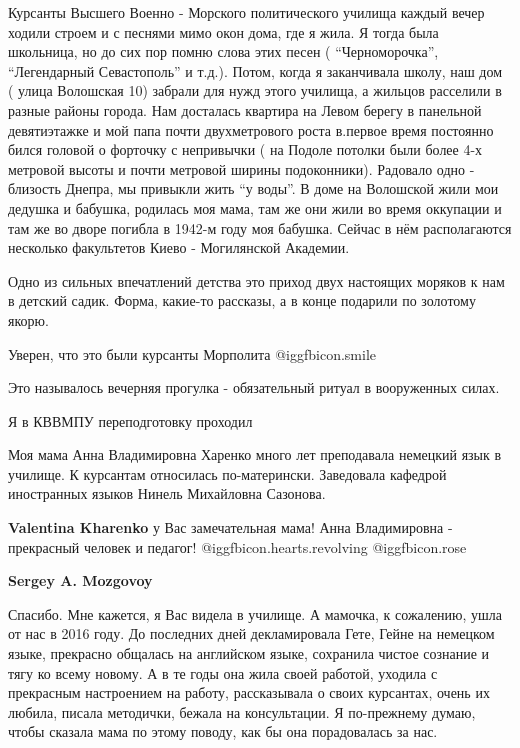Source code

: \begin{itemize}
Курсанты Высшего Военно - Морского политического училища каждый вечер ходили
строем и с песнями мимо окон дома, где я жила. Я тогда была школьница, но до
сих пор помню слова этих песен ( \enquote{Черноморочка}, \enquote{Легендарный Севастополь} и
т.д.). Потом, когда я заканчивала школу, наш дом ( улица Волошская 10) забрали
для нужд этого училища, а жильцов расселили в разные районы города. Нам
досталась квартира на Левом берегу в панельной девятиэтажке и мой папа почти
двухметрового роста в.первое время постоянно бился головой о форточку с
непривычки ( на Подоле потолки были более 4-х метровой высоты и почти метровой
ширины подоконники). Радовало одно - близость Днепра, мы привыкли жить \enquote{у
воды}. В доме на Волошской жили мои дедушка и бабушка, родилась моя мама, там
же они жили во время оккупации и там же во дворе погибла в 1942-м году моя
бабушка. Сейчас в нём располагаются несколько факультетов Киево - Могилянской
Академии.


Одно из сильных впечатлений детства это приход двух настоящих моряков к нам в
детский садик. Форма, какие-то рассказы, а в конце подарили по золотому якорю.

Уверен, что это были курсанты Морполита  @igg{fbicon.smile} 

Это называлось вечерняя прогулка - обязательный ритуал в вооруженных силах.

Я в КВВМПУ переподготовку проходил


Моя мама Анна Владимировна Харенко много лет преподавала немецкий язык в
училище. К курсантам относилась по-матерински. Заведовала кафедрой иностранных
языков Нинель Михайловна Сазонова.

\begin{itemize} %
\textbf{Valentina Kharenko} у Вас замечательная мама! Анна Владимировна - прекрасный человек и педагог!  @igg{fbicon.hearts.revolving}  @igg{fbicon.rose} 

\textbf{Sergey A. Mozgovoy} 

Спасибо. Мне кажется, я Вас видела в училище. А мамочка, к сожалению, ушла от
нас в 2016 году. До последних дней декламировала Гете, Гейне на немецком языке,
прекрасно общалась на английском языке, сохранила чистое сознание и тягу ко
всему новому. А в те годы она жила своей работой, уходила с прекрасным
настроением на работу, рассказывала о своих курсантах, очень их любила, писала
методички, бежала на консультации. Я по-прежнему думаю, чтобы сказала мама по
этому поводу, как бы она порадовалась за нас.



\end{itemize}
\end{itemize}
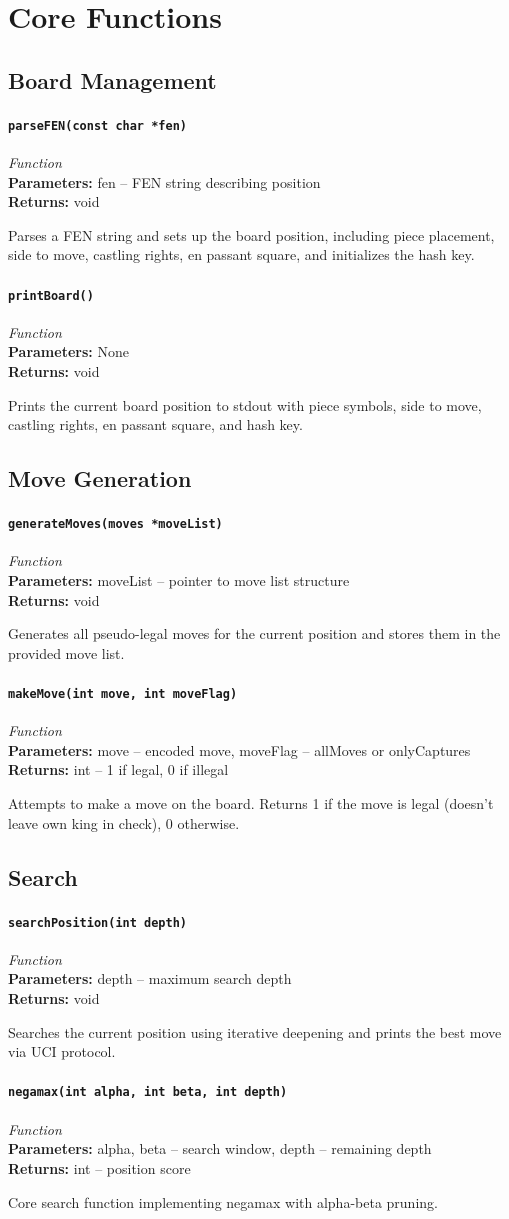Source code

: \documentclass[11pt,a4paper]{report}
\newcommand{\function}[4]{%
    \paragraph{\texttt{#1}} \hfill \textit{#2}\\
    \textbf{Parameters:} #3\\
    \textbf{Returns:} #4
}
\begin{document}
\section{Core Functions}

\subsection{Board Management}

\function{parseFEN(const char *fen)}{Function}{fen -- FEN string describing position}{void}

Parses a FEN string and sets up the board position, including piece placement, side to move, castling rights, en passant square, and initializes the hash key.

\function{printBoard()}{Function}{None}{void}

Prints the current board position to stdout with piece symbols, side to move, castling rights, en passant square, and hash key.

\subsection{Move Generation}

\function{generateMoves(moves *moveList)}{Function}{moveList -- pointer to move list structure}{void}

Generates all pseudo-legal moves for the current position and stores them in the provided move list.

\function{makeMove(int move, int moveFlag)}{Function}{move -- encoded move, moveFlag -- allMoves or onlyCaptures}{int -- 1 if legal, 0 if illegal}

Attempts to make a move on the board. Returns 1 if the move is legal (doesn't leave own king in check), 0 otherwise.

\subsection{Search}

\function{searchPosition(int depth)}{Function}{depth -- maximum search depth}{void}

Searches the current position using iterative deepening and prints the best move via UCI protocol.

\function{negamax(int alpha, int beta, int depth)}{Function}{alpha, beta -- search window, depth -- remaining depth}{int -- position score}

Core search function implementing negamax with alpha-beta pruning.
\end{document}
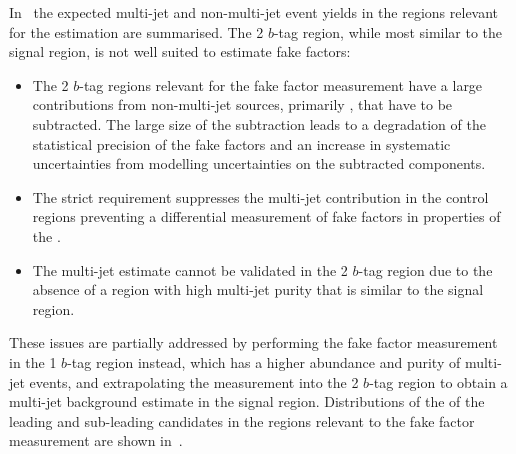 In~ the expected multi-jet and non-multi-jet
event yields in the regions relevant for the \faketauhadvis estimation
are summarised. The 2 $b$-tag region, while most similar to the signal
region, is not well suited to estimate fake factors:
\begin{itemize}

\item The 2 $b$-tag regions relevant for the fake factor measurement
  have a large contributions from non-multi-jet sources, primarily
  \ttbarFakes, that have to be subtracted. The large size of the
  subtraction leads to a degradation of the statistical precision of
  the fake factors and an increase in systematic uncertainties from
  modelling uncertainties on the subtracted components.

\item The strict \btag requirement suppresses the multi-jet
  contribution in the control regions preventing a differential
  measurement of fake factors in properties of the \tauhadvis.

\item The multi-jet estimate cannot be validated in the 2 $b$-tag
  region due to the absence of a region with high multi-jet purity
  that is similar to the signal region.

\end{itemize}
These issues are partially addressed by performing the fake factor
measurement in the 1 $b$-tag region instead, which has a higher
abundance and purity of multi-jet events, and extrapolating the
measurement into the 2 $b$-tag region to obtain a multi-jet background
estimate in the signal region. Distributions of the \pT of the leading
and sub-leading \tauhadvis candidates in the regions relevant to the
fake factor measurement are shown in~.

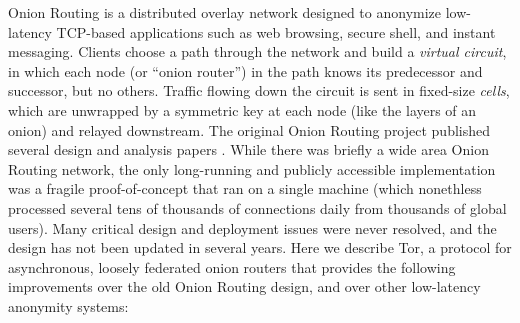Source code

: \documentclass[times,10pt,twocolumn]{article}
\begin{document}
Onion Routing is a distributed overlay network designed to anonymize
low-latency TCP-based applications such as web browsing, secure shell,
and instant messaging. Clients choose a path through the network and
build a \emph{virtual circuit}, in which each node (or ``onion router'') 
in the path knows its
predecessor and successor, but no others. Traffic flowing down the circuit
is sent in fixed-size \emph{cells}, which are unwrapped by a symmetric key
at each node (like the layers of an onion) and relayed downstream. The
original Onion Routing project published several design and analysis
papers
\cite{or-jsac98,or-discex00,or-ih96,or-pet00}. While there was briefly
a wide area Onion Routing network,
the only long-running and publicly accessible
implementation was a fragile proof-of-concept that ran on a single
machine (which nonethless processed several tens of thousands of connections
daily from thousands of global users).
Many critical design and deployment issues were never resolved,
and the design has not been updated in several years.
Here we describe Tor, a protocol for asynchronous, loosely
federated onion routers that provides the following improvements over
the old Onion Routing design, and over other low-latency anonymity systems:
\end{document}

━━━━━━━━━━

Everything in the listing must be copied exactly except the pictures.

Source code

: \begin{itemize}
Курсанты Высшего Военно - Морского политического училища каждый вечер ходили
строем и с песнями мимо окон дома, где я жила. Я тогда была школьница, но до
сих пор помню слова этих песен ( \enquote{Черноморочка}, \enquote{Легендарный Севастополь} и
т.д.). Потом, когда я заканчивала школу, наш дом ( улица Волошская 10) забрали
для нужд этого училища, а жильцов расселили в разные районы города. Нам
досталась квартира на Левом берегу в панельной девятиэтажке и мой папа почти
двухметрового роста в.первое время постоянно бился головой о форточку с
непривычки ( на Подоле потолки были более 4-х метровой высоты и почти метровой
ширины подоконники). Радовало одно - близость Днепра, мы привыкли жить \enquote{у
воды}. В доме на Волошской жили мои дедушка и бабушка, родилась моя мама, там
же они жили во время оккупации и там же во дворе погибла в 1942-м году моя
бабушка. Сейчас в нём располагаются несколько факультетов Киево - Могилянской
Академии.


Одно из сильных впечатлений детства это приход двух настоящих моряков к нам в
детский садик. Форма, какие-то рассказы, а в конце подарили по золотому якорю.

Уверен, что это были курсанты Морполита  @igg{fbicon.smile} 

Это называлось вечерняя прогулка - обязательный ритуал в вооруженных силах.

Я в КВВМПУ переподготовку проходил


Моя мама Анна Владимировна Харенко много лет преподавала немецкий язык в
училище. К курсантам относилась по-матерински. Заведовала кафедрой иностранных
языков Нинель Михайловна Сазонова.

\begin{itemize} %
\textbf{Valentina Kharenko} у Вас замечательная мама! Анна Владимировна - прекрасный человек и педагог!  @igg{fbicon.hearts.revolving}  @igg{fbicon.rose} 

\textbf{Sergey A. Mozgovoy} 

Спасибо. Мне кажется, я Вас видела в училище. А мамочка, к сожалению, ушла от
нас в 2016 году. До последних дней декламировала Гете, Гейне на немецком языке,
прекрасно общалась на английском языке, сохранила чистое сознание и тягу ко
всему новому. А в те годы она жила своей работой, уходила с прекрасным
настроением на работу, рассказывала о своих курсантах, очень их любила, писала
методички, бежала на консультации. Я по-прежнему думаю, чтобы сказала мама по
этому поводу, как бы она порадовалась за нас.



\end{itemize}
\end{itemize}
Source code

: \documentclass[11pt,a4paper]{report}
\newcommand{\function}[4]{%
    \paragraph{\texttt{#1}} \hfill \textit{#2}\\
    \textbf{Parameters:} #3\\
    \textbf{Returns:} #4
}
\begin{document}
\section{Core Functions}

\subsection{Board Management}

\function{parseFEN(const char *fen)}{Function}{fen -- FEN string describing position}{void}

Parses a FEN string and sets up the board position, including piece placement, side to move, castling rights, en passant square, and initializes the hash key.

\function{printBoard()}{Function}{None}{void}

Prints the current board position to stdout with piece symbols, side to move, castling rights, en passant square, and hash key.

\subsection{Move Generation}

\function{generateMoves(moves *moveList)}{Function}{moveList -- pointer to move list structure}{void}

Generates all pseudo-legal moves for the current position and stores them in the provided move list.

\function{makeMove(int move, int moveFlag)}{Function}{move -- encoded move, moveFlag -- allMoves or onlyCaptures}{int -- 1 if legal, 0 if illegal}

Attempts to make a move on the board. Returns 1 if the move is legal (doesn't leave own king in check), 0 otherwise.

\subsection{Search}

\function{searchPosition(int depth)}{Function}{depth -- maximum search depth}{void}

Searches the current position using iterative deepening and prints the best move via UCI protocol.

\function{negamax(int alpha, int beta, int depth)}{Function}{alpha, beta -- search window, depth -- remaining depth}{int -- position score}

Core search function implementing negamax with alpha-beta pruning.
\end{document}
 In~ the expected multi-jet and non-multi-jet
event yields in the regions relevant for the \faketauhadvis estimation
are summarised. The 2 $b$-tag region, while most similar to the signal
region, is not well suited to estimate fake factors:
\begin{itemize}

\item The 2 $b$-tag regions relevant for the fake factor measurement
  have a large contributions from non-multi-jet sources, primarily
  \ttbarFakes, that have to be subtracted. The large size of the
  subtraction leads to a degradation of the statistical precision of
  the fake factors and an increase in systematic uncertainties from
  modelling uncertainties on the subtracted components.

\item The strict \btag requirement suppresses the multi-jet
  contribution in the control regions preventing a differential
  measurement of fake factors in properties of the \tauhadvis.

\item The multi-jet estimate cannot be validated in the 2 $b$-tag
  region due to the absence of a region with high multi-jet purity
  that is similar to the signal region.

\end{itemize}
These issues are partially addressed by performing the fake factor
measurement in the 1 $b$-tag region instead, which has a higher
abundance and purity of multi-jet events, and extrapolating the
measurement into the 2 $b$-tag region to obtain a multi-jet background
estimate in the signal region. Distributions of the \pT of the leading
and sub-leading \tauhadvis candidates in the regions relevant to the
fake factor measurement are shown in~.

Source code

: \documentclass[times,10pt,twocolumn]{article}
\begin{document}
Onion Routing is a distributed overlay network designed to anonymize
low-latency TCP-based applications such as web browsing, secure shell,
and instant messaging. Clients choose a path through the network and
build a \emph{virtual circuit}, in which each node (or ``onion router'') 
in the path knows its
predecessor and successor, but no others. Traffic flowing down the circuit
is sent in fixed-size \emph{cells}, which are unwrapped by a symmetric key
at each node (like the layers of an onion) and relayed downstream. The
original Onion Routing project published several design and analysis
papers
\cite{or-jsac98,or-discex00,or-ih96,or-pet00}. While there was briefly
a wide area Onion Routing network,
the only long-running and publicly accessible
implementation was a fragile proof-of-concept that ran on a single
machine (which nonethless processed several tens of thousands of connections
daily from thousands of global users).
Many critical design and deployment issues were never resolved,
and the design has not been updated in several years.
Here we describe Tor, a protocol for asynchronous, loosely
federated onion routers that provides the following improvements over
the old Onion Routing design, and over other low-latency anonymity systems:
\end{document}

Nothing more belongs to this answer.